■ What the exercise asks ■
The whole listing, exactly as given: write it out, leaving out each image.

■ Entries supplied ■
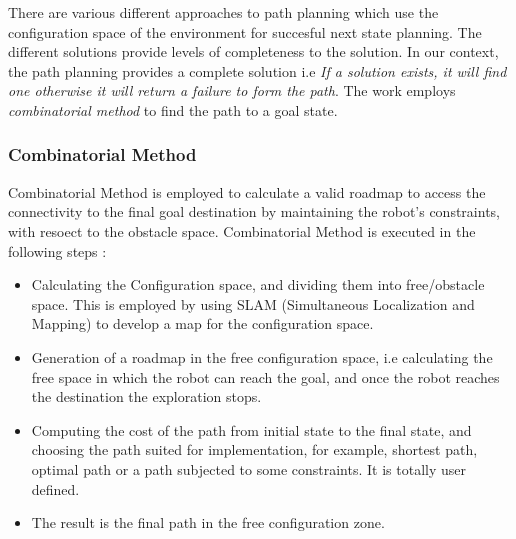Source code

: There are various different approaches to path planning which use the configuration space of the environment for succesful next state planning. The different solutions provide levels of completeness to the solution. In our context, the path planning provides a complete solution i.e \textit{If a solution exists, it will find one otherwise it will return a failure to form the path}. 
The work employs \textit{combinatorial method} to find the path to a goal state. 

\subsubsection{Combinatorial Method}
Combinatorial Method is employed to calculate a valid roadmap to access the connectivity to the final goal destination by maintaining the robot's constraints, with resoect to the obstacle space.
Combinatorial Method is executed in the following steps : 
\begin{itemize}
    \item Calculating the Configuration space, and dividing them into free/obstacle space. This is employed by using SLAM (Simultaneous Localization and Mapping) to develop a map for the configuration space.
    \item Generation of a roadmap in the free configuration space, i.e calculating the free space in which the robot can reach the goal, and once the robot reaches the destination the exploration stops.
    \item Computing the cost of the path from initial state to the final state, and choosing the path suited for implementation, for example, shortest path, optimal path or a path subjected to some constraints. It is totally user defined.
    \item The result is the final path in the free configuration zone.
\end{itemize}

■ Final answer ■
Source code

: There are various different approaches to path planning which use the configuration space of the environment for succesful next state planning. The different solutions provide levels of completeness to the solution. In our context, the path planning provides a complete solution i.e \textit{If a solution exists, it will find one otherwise it will return a failure to form the path}. 
The work employs \textit{combinatorial method} to find the path to a goal state. 

\subsubsection{Combinatorial Method}
Combinatorial Method is employed to calculate a valid roadmap to access the connectivity to the final goal destination by maintaining the robot's constraints, with resoect to the obstacle space.
Combinatorial Method is executed in the following steps : 
\begin{itemize}
    \item Calculating the Configuration space, and dividing them into free/obstacle space. This is employed by using SLAM (Simultaneous Localization and Mapping) to develop a map for the configuration space.
    \item Generation of a roadmap in the free configuration space, i.e calculating the free space in which the robot can reach the goal, and once the robot reaches the destination the exploration stops.
    \item Computing the cost of the path from initial state to the final state, and choosing the path suited for implementation, for example, shortest path, optimal path or a path subjected to some constraints. It is totally user defined.
    \item The result is the final path in the free configuration zone.
\end{itemize}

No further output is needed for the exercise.